It’s interesting that for centuries all around the world humans have designed homes that suit their lifestyle and environments which for the most part are efficient in their own right.
Let’s look at a traditional Khmer house in Cambodia. They build out of timber, brick and thatch. The sleeping area of the home is on the first floor. It is built from local timbers. The first floor walls and floors are all timber. Their climate is tropical and their nights are warm. The timber structure does not gain heat during the day and allows the temperature inside the building to cool and equalize with the ambient air temperature. The ground floor kitchen area is often enclosed with brick and this is due mostly to the susceptibility to flooding.
Now let’s look at our English counterparts. It’s a cold climate so their priority has always been how to keep the heat in. Prior to the invention of double glazing in the 1930’s this was best achieved with small windows and heavy masonry walls. The masonry walls absorbed heat and provided good thermal mass radiating heat into the building as the external temperatures dropped in the evening.
In Perth we have a temperate climate. We experience hot summers and cold winters. When Europeans moved to Australia they brought with them their architectural design philosophies, none of which really suited all of our climate traditions.
We had adopted their practices in design and being so isolated from the rest of the world we just kept evolving these bad practices. Most of our housing in Perth (until 6 Star has forced our hand) had very little north facing glazing and when it did the designer stuck a big alfresco roof over it. No winter sunlight penetrated directly into the home forcing the occupants to crank the heater up in winter and turn lights on in the middle of the day. I’m certainly not against a good alfresco, but it needs to be located correctly to allow the home to perform.
Another bad practice has been our desire to construct out of double brick for so long. There are few if any temperate climates in the world apart from Perth where double brick is the main form of wall construction. Now with 6 Star rating it’s starting to show its weaknesses. The National Construction Code calls for cavity wall insulation to stop heat transfer through the wall when designing to deem to comply standards. A more efficient construction method in our climate is reverse brick veneer. This means brickwork on the inside providing thermal mass in winter and timber frame on the outside protecting the walls from adverse temperature on the outside. If you are building a two-story home then perhaps look at locating all bedrooms to the first floor. Construct this floor entirely of timber frame, insulate it well and it will be a much more comfortable, allowing the building to cool in the evening in summer just like the Khmer house in Cambodia. As timber is an insulator which means the building will not experience as much heat loss in winter to stay cosy and warm.
At Ecohabit we are certainly not against double brick and we still design with it a lot, but mostly because of client demand. We always tailor the construction and design of the home to suit our clients’ needs. We provide our clients with all the information they need to make an informed decision on what is the best construction method for their home. You have to live in the home, it should be what you want and work the way you need it to.

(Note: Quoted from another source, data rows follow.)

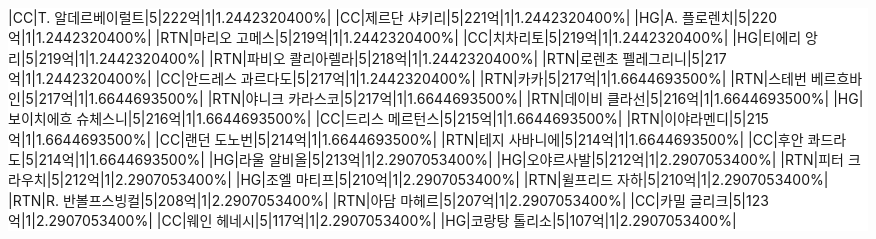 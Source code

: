 |CC|T. 알데르베이럴트|5|222억|1|1.2442320400%|
|CC|제르단 샤키리|5|221억|1|1.2442320400%|
|HG|A. 플로렌치|5|220억|1|1.2442320400%|
|RTN|마리오 고메스|5|219억|1|1.2442320400%|
|CC|치차리토|5|219억|1|1.2442320400%|
|HG|티에리 앙리|5|219억|1|1.2442320400%|
|RTN|파비오 콸리아렐라|5|218억|1|1.2442320400%|
|RTN|로렌초 펠레그리니|5|217억|1|1.2442320400%|
|CC|안드레스 과르다도|5|217억|1|1.2442320400%|
|RTN|카카|5|217억|1|1.6644693500%|
|RTN|스테번 베르흐바인|5|217억|1|1.6644693500%|
|RTN|야니크 카라스코|5|217억|1|1.6644693500%|
|RTN|데이비 클라선|5|216억|1|1.6644693500%|
|HG|보이치에흐 슈체스니|5|216억|1|1.6644693500%|
|CC|드리스 메르턴스|5|215억|1|1.6644693500%|
|RTN|이야라멘디|5|215억|1|1.6644693500%|
|CC|랜던 도노번|5|214억|1|1.6644693500%|
|RTN|테지 사바니에|5|214억|1|1.6644693500%|
|CC|후안 콰드라도|5|214억|1|1.6644693500%|
|HG|라울 알비올|5|213억|1|2.2907053400%|
|HG|오야르사발|5|212억|1|2.2907053400%|
|RTN|피터 크라우치|5|212억|1|2.2907053400%|
|HG|조엘 마티프|5|210억|1|2.2907053400%|
|RTN|윌프리드 자하|5|210억|1|2.2907053400%|
|RTN|R. 반볼프스빙컬|5|208억|1|2.2907053400%|
|RTN|아담 마헤르|5|207억|1|2.2907053400%|
|CC|카밀 글리크|5|123억|1|2.2907053400%|
|CC|웨인 헤네시|5|117억|1|2.2907053400%|
|HG|코랑탕 톨리소|5|107억|1|2.2907053400%|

How Solar Passive Design Works
Perth is a designer’s nirvana in which to design energy efficient houses. We have ample sunshine year round and great sea breezes. Our only Achilles heel is lack of water. Water issues can be overcome with rainwater holding tanks as well as grey and black water treatment systems.
The diagram above shows how some basic principles allow us to achieve a good solar passive design in Perth.
A) In winter we should allow sunlight to penetrate into the home from the north, heating up the concrete slab and walls during the day. In the evening as the internal temperature of the house starts to cool the slab and walls release their energy stabilizing the internal air temperature of the building. The result is little or no heating. requirements. Note: covering up thermal mass, which would otherwise be exposed to winter sunlight, with timber flooring, some types of tiles, carpet or furniture will negate much of its benefits.
B) In summer the eaves of the building protect northern windows and walls from the sun.
C) East and west facing walls should contain little or no windows. Walls and windows on these elevations should be protected by vegetation or other screening methods.
D) Bedrooms with south facing windows shall be exposed to summer sun in the early hours of the morning and late in the afternoon. This should be taken into consideration when placing these windows.
E) Summer sea breeze is pretty consistent in Perth. It conveniently blows in from the south or southwest. Air flowing over the top of the home with a well-designed roof will create a low pressure that will draw air through the home. See “Bernoulli’s Principle” for more information on the science of air flow.
What creates our sea breeze?
A little understanding on how a sea breeze is generated can go a long way in understanding how important it is to make the most of it. Air over a warm land mass heats up. That air rises and needs to be replaced. Heavier cool air is drawn in from the ocean replacing the warm air that has risen. That’s a sea breeze in a nutshell. Our sea breeze is pretty consistent during summer. Speak to a sailor or local kite boarder and they will tell you that there are not too many days during summer when they can’t rely on the Fremantle Doctor.